DESCRIPTION (provided by applicant): Our current inability to vascularize and perfuse thick cell masses has hindered efforts to engineer many types of functional tissues including, most critically, cardiac muscle. To serve as a graft for myocardial repair, an engineered cardiac construct must be thick and compact, contain physiologic density of differentiated cells, and contract synchronously in response to electrical stimulation. In addition, the graft must have a capability to integrate with the host vasculature in order to maintain the viability and function of transplanted cells. We propose to engineer functional vascularized myocardium by integrating and advancing our ongoing efforts in the areas of cardiac tissue engineering (MIT) and vascular tissue engineering (Duke). We hypothesize that the cultivation of cardiac myocytes and endothelial cells on specialized scaffolds (highly porous, biodegradable, elastic, with an array of channels) in a bioreactor with medium perfusion and electrical stimulation will promote functional assembly of synchronously contractile engineered muscle. We further hypothesize that vascularization in vitro will enhance the graft capacity for survival, integration and function in vivo. In order to test these hypotheses, which have been derived from two lines of our previous investigations, we propose studies with the following Specific Aims: (1) High density culture of cardiac myocytes on channeled scaffolds with medium perfusion and electrical stimulation, (2) Tissue engineering of a vascularized network, and (3) Tissue engineering and functional characterization of a vascularized cardiac muscle. The effects of perfusion and electrical stimulation on the progression of endothelial cell and myocyte assembly into a synchronously contractile myocardium will be studied in vitro and in vivo (implantation onto a left ventricle in an adult rat model of infarction). Tissue structure and function will be characterized at various hierarchical scales (molecular, structural, functional) and the obtained experimental and modeling data will be used to tailor the conditions and duration of cultivation and engineer implantable grafts. As such, the current proposal is a blueprint for the generation of vascularized cardiac muscle suitable for implantation into injured myocardium.

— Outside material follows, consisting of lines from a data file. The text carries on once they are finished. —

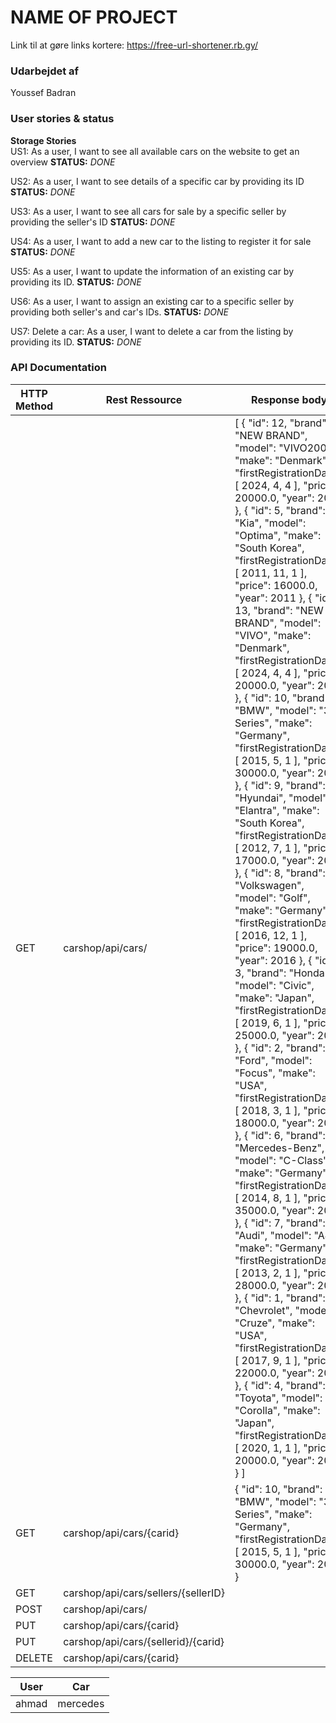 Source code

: # NAME OF PROJECT

Link til at gøre links kortere: https://free-url-shortener.rb.gy/

### Udarbejdet af

Youssef Badran

### User stories & status

**Storage Stories**  
US1: As a user, I want to see all available cars on the website to get an overview
**STATUS:** *DONE*

US2: As a user, I want to see details of a specific car by providing its ID
**STATUS:** *DONE*

US3: As a user, I want to see all cars for sale by a specific seller by providing the seller's ID
**STATUS:** *DONE*

US4: As a user, I want to add a new car to the listing to register it for sale
**STATUS:** *DONE*

US5: As a user, I want to update the information of an existing car by providing its ID.
**STATUS:** *DONE*

US6: As a user, I want to assign an existing car to a specific seller by providing both seller's and car's IDs.
**STATUS:** *DONE*

US7:  Delete a car: As a user, I want to delete a car from the listing by providing its ID.
**STATUS:** *DONE*

### API Documentation

| HTTP Method | Rest Ressource                      | Response body                                                                                                                                                                                                                                                                                                                                                                                                                                                                                                                                                                                                                                                                                                                                                                                                                                                                                                                                                                                                                                                                                                                                                                                                                                                                                                                                                                                                                                                                                                                                                                                                                                                                                                                                                                                 | Exception    | Comment |
|-------------|-------------------------------------|-----------------------------------------------------------------------------------------------------------------------------------------------------------------------------------------------------------------------------------------------------------------------------------------------------------------------------------------------------------------------------------------------------------------------------------------------------------------------------------------------------------------------------------------------------------------------------------------------------------------------------------------------------------------------------------------------------------------------------------------------------------------------------------------------------------------------------------------------------------------------------------------------------------------------------------------------------------------------------------------------------------------------------------------------------------------------------------------------------------------------------------------------------------------------------------------------------------------------------------------------------------------------------------------------------------------------------------------------------------------------------------------------------------------------------------------------------------------------------------------------------------------------------------------------------------------------------------------------------------------------------------------------------------------------------------------------------------------------------------------------------------------------------------------------|--------------|---------|
| GET         | carshop/api/cars/                   | [ { "id": 12, "brand": "NEW BRAND", "model": "VIVO2000", "make": "Denmark", "firstRegistrationDate": [ 2024, 4, 4 ], "price": 20000.0, "year": 2024 }, { "id": 5, "brand": "Kia", "model": "Optima", "make": "South Korea", "firstRegistrationDate": [ 2011, 11, 1 ], "price": 16000.0, "year": 2011 }, { "id": 13, "brand": "NEW BRAND", "model": "VIVO", "make": "Denmark", "firstRegistrationDate": [ 2024, 4, 4 ], "price": 20000.0, "year": 2024 }, { "id": 10, "brand": "BMW", "model": "3 Series", "make": "Germany", "firstRegistrationDate": [ 2015, 5, 1 ], "price": 30000.0, "year": 2015 }, { "id": 9, "brand": "Hyundai", "model": "Elantra", "make": "South Korea", "firstRegistrationDate": [ 2012, 7, 1 ], "price": 17000.0, "year": 2012 }, { "id": 8, "brand": "Volkswagen", "model": "Golf", "make": "Germany", "firstRegistrationDate": [ 2016, 12, 1 ], "price": 19000.0, "year": 2016 }, { "id": 3, "brand": "Honda", "model": "Civic", "make": "Japan", "firstRegistrationDate": [ 2019, 6, 1 ], "price": 25000.0, "year": 2019 }, { "id": 2, "brand": "Ford", "model": "Focus", "make": "USA", "firstRegistrationDate": [ 2018, 3, 1 ], "price": 18000.0, "year": 2018 }, { "id": 6, "brand": "Mercedes-Benz", "model": "C-Class", "make": "Germany", "firstRegistrationDate": [ 2014, 8, 1 ], "price": 35000.0, "year": 2014 }, { "id": 7, "brand": "Audi", "model": "A4", "make": "Germany", "firstRegistrationDate": [ 2013, 2, 1 ], "price": 28000.0, "year": 2013 }, { "id": 1, "brand": "Chevrolet", "model": "Cruze", "make": "USA", "firstRegistrationDate": [ 2017, 9, 1 ], "price": 22000.0, "year": 2017 }, { "id": 4, "brand": "Toyota", "model": "Corolla", "make": "Japan", "firstRegistrationDate": [ 2020, 1, 1 ], "price": 20000.0, "year": 2020 } ] | APIException |         |
| GET         | carshop/api/cars/{carid}            | { "id": 10, "brand": "BMW", "model": "3 Series", "make": "Germany", "firstRegistrationDate": [ 2015, 5, 1 ], "price": 30000.0, "year": 2015 }                                                                                                                                                                                                                                                                                                                                                                                                                                                                                                                                                                                                                                                                                                                                                                                                                                                                                                                                                                                                                                                                                                                                                                                                                                                                                                                                                                                                                                                                                                                                                                                                                                                 |              |         |
| GET         | carshop/api/cars/sellers/{sellerID} |                                                                                                                                                                                                                                                                                                                                                                                                                                                                                                                                                                                                                                                                                                                                                                                                                                                                                                                                                                                                                                                                                                                                                                                                                                                                                                                                                                                                                                                                                                                                                                                                                                                                                                                                                                                               | APIException |         |
| POST        | carshop/api/cars/                   |                                                                                                                                                                                                                                                                                                                                                                                                                                                                                                                                                                                                                                                                                                                                                                                                                                                                                                                                                                                                                                                                                                                                                                                                                                                                                                                                                                                                                                                                                                                                                                                                                                                                                                                                                                                               | APIException |         |
| PUT         | carshop/api/cars/{carid}            |                                                                                                                                                                                                                                                                                                                                                                                                                                                                                                                                                                                                                                                                                                                                                                                                                                                                                                                                                                                                                                                                                                                                                                                                                                                                                                                                                                                                                                                                                                                                                                                                                                                                                                                                                                                               | APIException |         |
| PUT         | carshop/api/cars/{sellerid}/{carid} |                                                                                                                                                                                                                                                                                                                                                                                                                                                                                                                                                                                                                                                                                                                                                                                                                                                                                                                                                                                                                                                                                                                                                                                                                                                                                                                                                                                                                                                                                                                                                                                                                                                                                                                                                                                               | APIException |         |
| DELETE      | carshop/api/cars/{carid}            |                                                                                                                                                                                                                                                                                                                                                                                                                                                                                                                                                                                                                                                                                                                                                                                                                                                                                                                                                                                                                                                                                                                                                                                                                                                                                                                                                                                                                                                                                                                                                                                                                                                                                                                                                                                               | APIException |         |




| User  | Car      |
|-------|----------|
| ahmad | mercedes |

描述（由申请人提供）： 我们目前无法进行血管化和灌注厚的细胞肿块，阻碍了努力，以设计许多类型的功能组织，包括心脏肌肉。为了作为心肌修复的移植物，工程的心脏构建体必须厚而紧凑，包含分化细胞的生理密度，并响应于电刺激而同步收缩。此外，移植物必须具有与宿主脉管系统整合的能力，以维持移植细胞的生存能力和功能。我们建议通过整合和推进我们在心脏组织工程（MIT）和血管组织工程（DUKE）领域的持续努力来设计功能性血管化心肌。我们假设在具有中等灌注和电刺激的生物反应器中，在专​​门的脚手架（高度多孔，可生物降解，具有一系列通道的弹性）上培养心肌细胞和内皮细胞，将促进同步收缩工程的肌肉的功能组装。我们进一步假设体外血管化将增强体内生存，整合和功能的移植能力。为了测试这些假设，这些假设源自我们先前研究的两行，我们提出了以下特定目的的研究：（1）具有中等灌注和电刺激的通道支架上的心肌细胞的高密度培养，（2）血管性网络的组织工程，以及（3）组织工程和功能性的carsifatient Card Cards carcartic carcartic Card Cardcormity carcartic sasciact of Cast sasciact of Card sasciact of Card sasciact of Cars sous carcular sasciact of Cars sasciact of Cars sous carcultiac sasciact ass sasciact of Cast sasciact。将在体外和体内研究灌注和电刺激对内皮细胞和心肌组件进展为同步收缩的心肌的影响（植入成人梗死大鼠模型中的左心室）。组织结构和功能将在各种层次尺度（分子，结构，功能）下进行表征，并且获得的实验和建模数据将用于量身定制培养的条件和持续时间以及工程师的植入植物。因此，当前的建议是生成适合植入受伤心肌的血管肌肉的蓝图。